● PROBLEM DETAILS: Among the records below, find the lines with the word "roll" and copy them.

┌────────

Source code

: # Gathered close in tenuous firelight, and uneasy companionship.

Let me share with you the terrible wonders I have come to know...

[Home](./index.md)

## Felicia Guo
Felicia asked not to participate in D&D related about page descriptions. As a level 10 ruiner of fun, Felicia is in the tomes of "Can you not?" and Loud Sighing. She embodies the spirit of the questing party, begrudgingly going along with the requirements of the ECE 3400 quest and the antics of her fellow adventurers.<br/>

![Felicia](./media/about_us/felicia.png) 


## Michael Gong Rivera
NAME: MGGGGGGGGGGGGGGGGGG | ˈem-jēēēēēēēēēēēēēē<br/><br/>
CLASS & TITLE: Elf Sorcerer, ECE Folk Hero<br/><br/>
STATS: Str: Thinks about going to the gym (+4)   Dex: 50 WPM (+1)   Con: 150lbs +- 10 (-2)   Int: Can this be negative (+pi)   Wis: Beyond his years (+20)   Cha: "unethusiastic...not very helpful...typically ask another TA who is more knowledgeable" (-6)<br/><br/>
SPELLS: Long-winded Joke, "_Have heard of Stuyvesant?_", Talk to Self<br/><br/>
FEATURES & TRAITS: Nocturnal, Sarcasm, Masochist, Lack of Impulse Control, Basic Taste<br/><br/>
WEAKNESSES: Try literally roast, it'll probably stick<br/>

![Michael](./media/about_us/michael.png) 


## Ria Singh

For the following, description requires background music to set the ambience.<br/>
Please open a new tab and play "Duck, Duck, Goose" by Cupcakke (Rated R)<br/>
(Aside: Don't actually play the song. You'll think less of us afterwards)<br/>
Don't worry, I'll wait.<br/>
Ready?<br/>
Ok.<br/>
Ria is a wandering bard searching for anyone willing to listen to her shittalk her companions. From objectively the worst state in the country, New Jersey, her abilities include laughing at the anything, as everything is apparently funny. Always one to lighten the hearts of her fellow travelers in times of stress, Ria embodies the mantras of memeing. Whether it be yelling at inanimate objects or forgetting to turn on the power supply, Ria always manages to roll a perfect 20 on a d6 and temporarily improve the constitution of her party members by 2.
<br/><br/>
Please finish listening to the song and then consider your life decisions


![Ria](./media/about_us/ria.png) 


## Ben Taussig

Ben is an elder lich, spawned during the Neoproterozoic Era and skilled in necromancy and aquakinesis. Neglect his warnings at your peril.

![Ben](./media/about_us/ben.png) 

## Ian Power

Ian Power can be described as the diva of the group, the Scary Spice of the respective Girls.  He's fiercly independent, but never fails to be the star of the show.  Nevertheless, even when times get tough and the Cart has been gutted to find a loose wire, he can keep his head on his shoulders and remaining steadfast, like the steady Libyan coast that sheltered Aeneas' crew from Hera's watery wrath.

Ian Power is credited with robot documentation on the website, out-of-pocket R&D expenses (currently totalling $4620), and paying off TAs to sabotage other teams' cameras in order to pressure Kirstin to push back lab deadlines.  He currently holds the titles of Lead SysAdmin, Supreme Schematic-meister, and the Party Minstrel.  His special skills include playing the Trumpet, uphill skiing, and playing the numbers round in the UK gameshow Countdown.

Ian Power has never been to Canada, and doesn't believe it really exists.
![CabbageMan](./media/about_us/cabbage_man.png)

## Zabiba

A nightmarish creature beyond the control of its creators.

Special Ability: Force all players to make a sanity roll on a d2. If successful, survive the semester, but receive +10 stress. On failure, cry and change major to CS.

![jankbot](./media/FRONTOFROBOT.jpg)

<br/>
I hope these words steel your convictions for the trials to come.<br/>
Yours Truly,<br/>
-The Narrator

└────────

● ANSWER FOR THIS EXERCISE:
Ria is a wandering bard searching for anyone willing to listen to her shittalk her companions. From objectively the worst state in the country, New Jersey, her abilities include laughing at the anything, as everything is apparently funny. Always one to lighten the hearts of her fellow travelers in times of stress, Ria embodies the mantras of memeing. Whether it be yelling at inanimate objects or forgetting to turn on the power supply, Ria always manages to roll a perfect 20 on a d6 and temporarily improve the constitution of her party members by 2.
Special Ability: Force all players to make a sanity roll on a d2. If successful, survive the semester, but receive +10 stress. On failure, cry and change major to CS.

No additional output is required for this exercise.